Não
se pode ter muitos amigos. Mesmo que se queira, mesmo que se conheçam pessoas de
quem apetece ser amiga, não se pode ter muitos amigos. Ou melhor: nunca se pode
ser bom amigo de muitas pessoas. Ou melhor: amigo. A preocupação da alma e a
ocupação do espaço, o tempo que se pode passar e a atenção que se pode dar —
todas estas coisas são finitas e têm de ser partilhadas. Não chegam para mais de
um, dois, três, quatro, cinco amigos. É preciso saber partilhar o que temos com
eles e não se pode dividir uma coisa já de si pequena (nós) por muitas
pessoas.
Os amigos, como acontece com os amantes, também
têm de ser escolhidos. Pode custar-nos não ter tempo nem vida para se ser amigo
de alguém de quem se gosta, mas esse é um dos custos da amizade. O que é bom sai
caro. A tendência automática é para ter um máximo de amigos ou mesmo ser amigo
de toda a gente. Trata-se de uma espécie de promiscuidade, para não dizer a
pior. Não se pode ser amigo de todas as pessoas de que se gosta. Às vezes, para
se ser amigo de alguém, chega a ser preciso ser-se inimigo de quem se
gosta.
Em Portugal, a amizade leva-se a sério e
pratica-se bem. É uma coisa à qual se dedica tempo, nervosismo, exaltação. A
amizade é vista, e é verdade, como o único sentimento indispensável. No entanto,
existe uma mentalidade Speedy González, toda «Hey gringo, my friend», que vê em
cada ser humano um «amigo». Todos conhecemos o género — é o «gajo porreiro», que
se «dá bem com toda a gente». E o «amigalhaço». E tem, naturalmente, dezenas de
amigos e de amigas, centenas de amiguinhos, camaradas, compinchas, cúmplices,
correligionários, colegas e outras coisas começadas por c.
Os amigalhaços são mais detestáveis que os
piores inimigos. Os nossos inimigos, ao menos, não nos traem. Odeiam-nos
lealmente. Mas um amigalhaço, que é amigo de muitos pares de inimigos e passa o
tempo a tentar conciliar posições e personalidades irreconciliáveis, é sempre um
traidor.
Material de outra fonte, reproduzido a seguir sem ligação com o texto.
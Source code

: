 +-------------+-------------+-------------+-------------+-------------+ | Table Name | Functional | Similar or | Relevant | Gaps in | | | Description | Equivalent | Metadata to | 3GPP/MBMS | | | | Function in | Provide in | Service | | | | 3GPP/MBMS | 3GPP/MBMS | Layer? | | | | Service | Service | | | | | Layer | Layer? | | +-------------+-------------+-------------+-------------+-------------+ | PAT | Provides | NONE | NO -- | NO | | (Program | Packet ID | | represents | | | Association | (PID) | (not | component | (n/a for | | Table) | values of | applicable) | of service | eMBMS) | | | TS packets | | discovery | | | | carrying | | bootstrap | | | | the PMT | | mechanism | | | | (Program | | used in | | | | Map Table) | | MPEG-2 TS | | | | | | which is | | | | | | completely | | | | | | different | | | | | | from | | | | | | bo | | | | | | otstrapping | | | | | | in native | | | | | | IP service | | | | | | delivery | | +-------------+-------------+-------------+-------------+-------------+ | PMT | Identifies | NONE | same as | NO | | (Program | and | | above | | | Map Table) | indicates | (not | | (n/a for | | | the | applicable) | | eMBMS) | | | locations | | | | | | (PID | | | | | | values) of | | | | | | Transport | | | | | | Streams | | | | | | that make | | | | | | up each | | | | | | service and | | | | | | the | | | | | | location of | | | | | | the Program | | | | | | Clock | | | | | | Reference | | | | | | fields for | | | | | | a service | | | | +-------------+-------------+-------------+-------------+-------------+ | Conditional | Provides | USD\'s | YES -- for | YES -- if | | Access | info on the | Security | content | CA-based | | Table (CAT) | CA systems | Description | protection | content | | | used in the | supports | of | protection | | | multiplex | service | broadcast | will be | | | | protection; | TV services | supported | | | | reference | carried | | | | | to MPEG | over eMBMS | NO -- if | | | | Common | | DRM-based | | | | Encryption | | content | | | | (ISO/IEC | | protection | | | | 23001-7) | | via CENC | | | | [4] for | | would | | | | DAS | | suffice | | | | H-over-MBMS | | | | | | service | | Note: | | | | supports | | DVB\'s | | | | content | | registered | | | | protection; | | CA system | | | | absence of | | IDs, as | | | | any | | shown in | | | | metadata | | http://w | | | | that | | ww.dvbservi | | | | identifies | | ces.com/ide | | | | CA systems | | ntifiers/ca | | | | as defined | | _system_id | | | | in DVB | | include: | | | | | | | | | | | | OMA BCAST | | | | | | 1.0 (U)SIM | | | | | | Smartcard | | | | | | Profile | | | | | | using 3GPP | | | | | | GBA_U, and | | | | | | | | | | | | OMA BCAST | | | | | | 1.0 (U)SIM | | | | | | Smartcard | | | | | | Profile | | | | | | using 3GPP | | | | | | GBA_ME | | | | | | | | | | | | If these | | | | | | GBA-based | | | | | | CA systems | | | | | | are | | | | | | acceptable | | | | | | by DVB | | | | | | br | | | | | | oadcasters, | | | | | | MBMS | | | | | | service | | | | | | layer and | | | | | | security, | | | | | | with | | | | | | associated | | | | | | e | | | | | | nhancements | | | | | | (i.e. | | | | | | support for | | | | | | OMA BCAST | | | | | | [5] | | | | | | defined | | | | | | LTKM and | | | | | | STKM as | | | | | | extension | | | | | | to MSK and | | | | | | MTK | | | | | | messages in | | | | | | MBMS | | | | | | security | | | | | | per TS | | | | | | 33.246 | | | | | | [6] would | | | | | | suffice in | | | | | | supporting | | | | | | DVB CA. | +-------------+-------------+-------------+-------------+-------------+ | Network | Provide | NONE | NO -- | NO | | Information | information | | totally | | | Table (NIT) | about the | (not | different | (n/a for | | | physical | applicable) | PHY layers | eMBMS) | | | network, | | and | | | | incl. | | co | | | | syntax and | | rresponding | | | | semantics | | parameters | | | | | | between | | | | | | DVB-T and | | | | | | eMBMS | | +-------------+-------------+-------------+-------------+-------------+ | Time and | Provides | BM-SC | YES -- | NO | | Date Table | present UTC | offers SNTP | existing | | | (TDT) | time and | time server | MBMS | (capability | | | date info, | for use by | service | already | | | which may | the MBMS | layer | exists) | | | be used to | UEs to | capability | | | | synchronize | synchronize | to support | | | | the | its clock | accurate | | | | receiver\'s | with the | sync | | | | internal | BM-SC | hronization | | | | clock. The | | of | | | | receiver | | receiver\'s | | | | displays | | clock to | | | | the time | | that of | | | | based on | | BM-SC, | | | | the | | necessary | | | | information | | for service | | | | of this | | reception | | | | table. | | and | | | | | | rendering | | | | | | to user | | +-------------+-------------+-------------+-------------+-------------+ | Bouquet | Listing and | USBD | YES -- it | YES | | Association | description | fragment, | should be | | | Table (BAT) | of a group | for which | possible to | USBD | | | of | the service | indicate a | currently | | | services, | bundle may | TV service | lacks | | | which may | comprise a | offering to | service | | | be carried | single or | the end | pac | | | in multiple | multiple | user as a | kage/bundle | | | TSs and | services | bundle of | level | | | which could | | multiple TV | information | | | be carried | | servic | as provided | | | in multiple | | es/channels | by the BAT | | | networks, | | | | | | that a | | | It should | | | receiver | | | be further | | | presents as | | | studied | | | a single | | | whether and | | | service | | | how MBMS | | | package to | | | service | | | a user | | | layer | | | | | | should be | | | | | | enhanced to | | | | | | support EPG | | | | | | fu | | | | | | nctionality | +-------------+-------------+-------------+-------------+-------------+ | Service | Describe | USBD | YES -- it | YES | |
Para mais, pífio e arrependido. Para se ser um bom amigo, têm de
herdar-se, de coração inteiro, os amigos e os inimigos da outra pessoa. E fácil
estar sempre do lado de quem se julga ter razão. O que distingue um amigo
verdadeiro é ser capaz de estar ao nosso lado quando nós não temos razão. O
amigalhaço, em contrapartida, é o modelo mais mole e vira-casacas da moderação.
Diz: «Eu sou muito amigo dele, mas tenho de reconhecer que ele é um sacana.»
Como se pode ser amigo de um sacana? Os amigos são, por definição, as melhores
pessoas do mundo, as mais interessantes e as mais geniais. Os amigos não podem
ser maus. A lealdade é a qualidade mais importante de uma amizade. E claro que é
difícil ser inteiramente leal, mas tem de se ser.